• _EXERCISE DESCRIPTION_
Take each line of the data that contains the string "Learning" and copy it.

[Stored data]
★ ★ ★ ★ ★ ★ ★
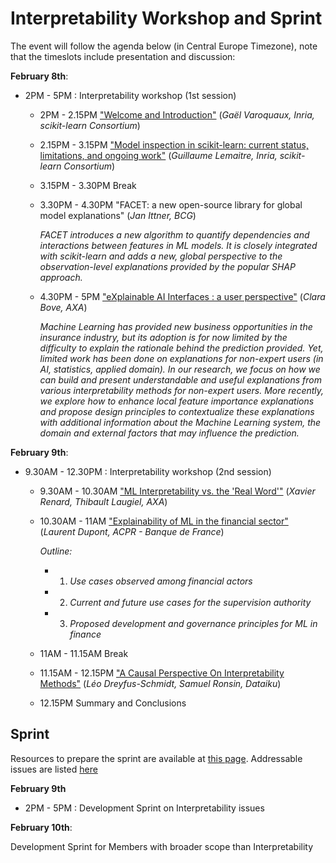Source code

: # Interpretability Workshop and Sprint
The event will follow the agenda below (in Central Europe Timezone), note that the timeslots include presentation and discussion:

**February 8th**:
- 2PM - 5PM : Interpretability workshop (1st session)
  - 2PM - 2.15PM ["Welcome and Introduction"](https://scikit-learn.fondation-inria.fr/wp-content/uploads/sites/3/2021/02/IntroInterpretabilityworkshop.pdf) (*Gaël Varoquaux, Inria, scikit-learn Consortium*)
  - 2.15PM - 3.15PM ["Model inspection in scikit-learn: current status, limitations, and ongoing work"](https://scikit-learn.fondation-inria.fr/wp-content/uploads/sites/3/2021/02/InterpretabilityworkshopGL.pdf) (*Guillaume Lemaitre, Inria, scikit-learn Consortium*)
  - 3.15PM - 3.30PM Break
  - 3.30PM - 4.30PM "FACET: a new open-source library for global model explanations" (*Jan Ittner, BCG*)
  
      *FACET introduces a new algorithm to quantify dependencies and interactions between features in ML models.*
      *It is closely integrated with scikit-learn and adds a new, global perspective to the observation-level explanations provided by the popular SHAP approach.*
  - 4.30PM - 5PM ["eXplainable AI Interfaces : a user perspective"](https://scikit-learn.fondation-inria.fr/wp-content/uploads/sites/3/2021/02/210208_Scikitlearn_workshop_XAI.pdf) (*Clara Bove, AXA*)

      *Machine Learning has provided new business opportunities in the insurance industry, but its adoption is for now limited by the difficulty to explain the*
      *rationale behind the prediction provided. Yet, limited work has been done on explanations for non-expert users (in AI, statistics, applied domain).*
      *In our research, we focus on how we can build and present  understandable and useful explanations from various interpretability methods for non-expert*
      *users. More recently, we explore how to enhance local feature importance explanations and propose design principles to contextualize these explanations*
      *with additional information about the Machine Learning system, the domain and external factors that may influence the prediction.*

**February 9th**:
- 9.30AM - 12.30PM : Interpretability workshop (2nd session)
  - 9.30AM - 10.30AM ["ML Interpretability vs. the 'Real Word'"](https://scikit-learn.fondation-inria.fr/wp-content/uploads/sites/3/2021/02/AXA-ScikitLearnWorkshop.pdf) (*Xavier Renard, Thibault Laugiel, AXA*)
  - 10.30AM - 11AM ["Explainability of ML in the financial sector"](https://scikit-learn.fondation-inria.fr/wp-content/uploads/sites/3/2021/02/Explainabilityforscikit-learnworkshop.pdf) (*Laurent Dupont, ACPR - Banque de France*)

    *Outline:*
    - 1. *Use cases observed among financial actors*
    - 2. *Current and future use cases for the supervision authority*
    - 3. *Proposed development and governance principles for ML in finance*
  - 11AM - 11.15AM Break
  - 11.15AM - 12.15PM ["A Causal Perspective On Interpretability Methods"](https://scikit-learn.fondation-inria.fr/wp-content/uploads/sites/3/2021/02/A_Causal_Perspective_on_Interpretability_Methods.pdf) (*Léo Dreyfus-Schmidt, Samuel Ronsin, Dataiku*)
  - 12.15PM Summary and Conclusions
  
## Sprint
Resources to prepare the sprint are available at [this page](sprint.md).
Addressable issues are listed [here](https://github.com/scikit-learn-inria-fondation/RemoteInterpretabilityFebruary2021/projects/1)

**February 9th**
- 2PM - 5PM : Development Sprint on Interpretability issues

**February 10th**:

Development Sprint for Members with broader scope than Interpretability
★ ★ ★ ★ ★ ★ ★
• _THE ANSWER_
      *Machine Learning has provided new business opportunities in the insurance industry, but its adoption is for now limited by the difficulty to explain the*
      *with additional information about the Machine Learning system, the domain and external factors that may influence the prediction.*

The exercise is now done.